Título: Lula prejudica a auto-suficiência
Autor: Sergio Ferolla e Paulo Metri
Fonte: Jornal do Brasil, 09/02/2006, Opinião, p. A7

Consta que algumas tribos indígenas brasileiras, na época do seu contato com os brancos, não sabiam que o nascimento de uma criança era conseqüência de um ato sexual ocorrido cerca de nove meses antes. Lemos nos jornais que o presidente Luiz Inácio Lula da Silva quer colocar como um dos carros-chefe de sua campanha para a reeleição, a conquista da auto-suficiência no abastecimento de petróleo do país, conseguido pela Petrobras, que merece elogios por esse feito. Contudo, de forma análoga à ingenuidade dos indígenas, não se está entendendo que a auto-suficiência parida nesse momento foi concebida muitos anos antes. Um campo de petróleo, desde a sua avaliação até começar a produzir, requer cerca de cinco anos para sua implantação, o chamado período de desenvolvimento. Para uma ocorrência de petróleo em uma área ter a sua comercialidade declarada e para o respectivo campo ser avaliado, demora meses ou anos. Em uma área recém concedida, para que ocorra uma descoberta precisam ser feitos levantamentos sísmicos e a análise dos dados obtidos, assim como perfurações iniciais, que também são atividades consumidoras de tempo.

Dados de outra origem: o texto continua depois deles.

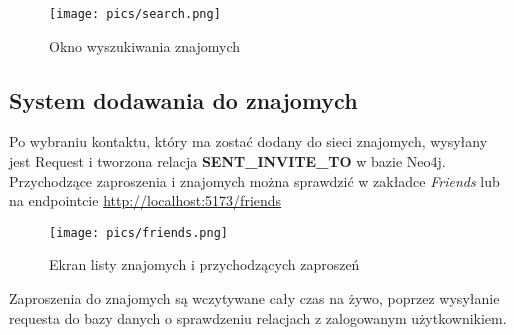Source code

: \documentclass{article}
\begin{document}
\begin{figure}[h]
    \centering
    \texttt{[image: pics/search.png]}
    \caption*{Okno wyszukiwania znajomych}
\end{figure}

\newpage
\subsection{System dodawania do znajomych}
Po wybraniu kontaktu, który ma zostać dodany do sieci znajomych, wysyłany jest Request i tworzona relacja \textbf{SENT\_INVITE\_TO} w bazie Neo4j. Przychodzące zaproszenia i znajomych można sprawdzić w zakładce \textit{Friends} lub na endpointcie \url{http://localhost:5173/friends}

\begin{figure}[h]
    \centering
    \texttt{[image: pics/friends.png]}
    \caption*{Ekran listy znajomych i przychodzących zaproszeń}
\end{figure}

Zaproszenia do znajomych są wczytywane cały czas na żywo, poprzez wysyłanie requesta do bazy danych o sprawdzeniu relacjach z zalogowanym użytkownikiem. 
\end{document}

Por tudo isso, a auto-suficiência que está se materializando, no momento, foi conseguida graças a descobertas de diversas épocas, tendo a quase totalidade ocorrido quando imperava o monopólio estatal do petróleo, em nosso país. E não é mérito do presidente Lula ter continuado a desenvolver campos anteriormente descobertos, pois teria sido o cúmulo, se esses desenvolvimentos tivessem sido paralisados, enquanto o país ainda estava importando petróleo.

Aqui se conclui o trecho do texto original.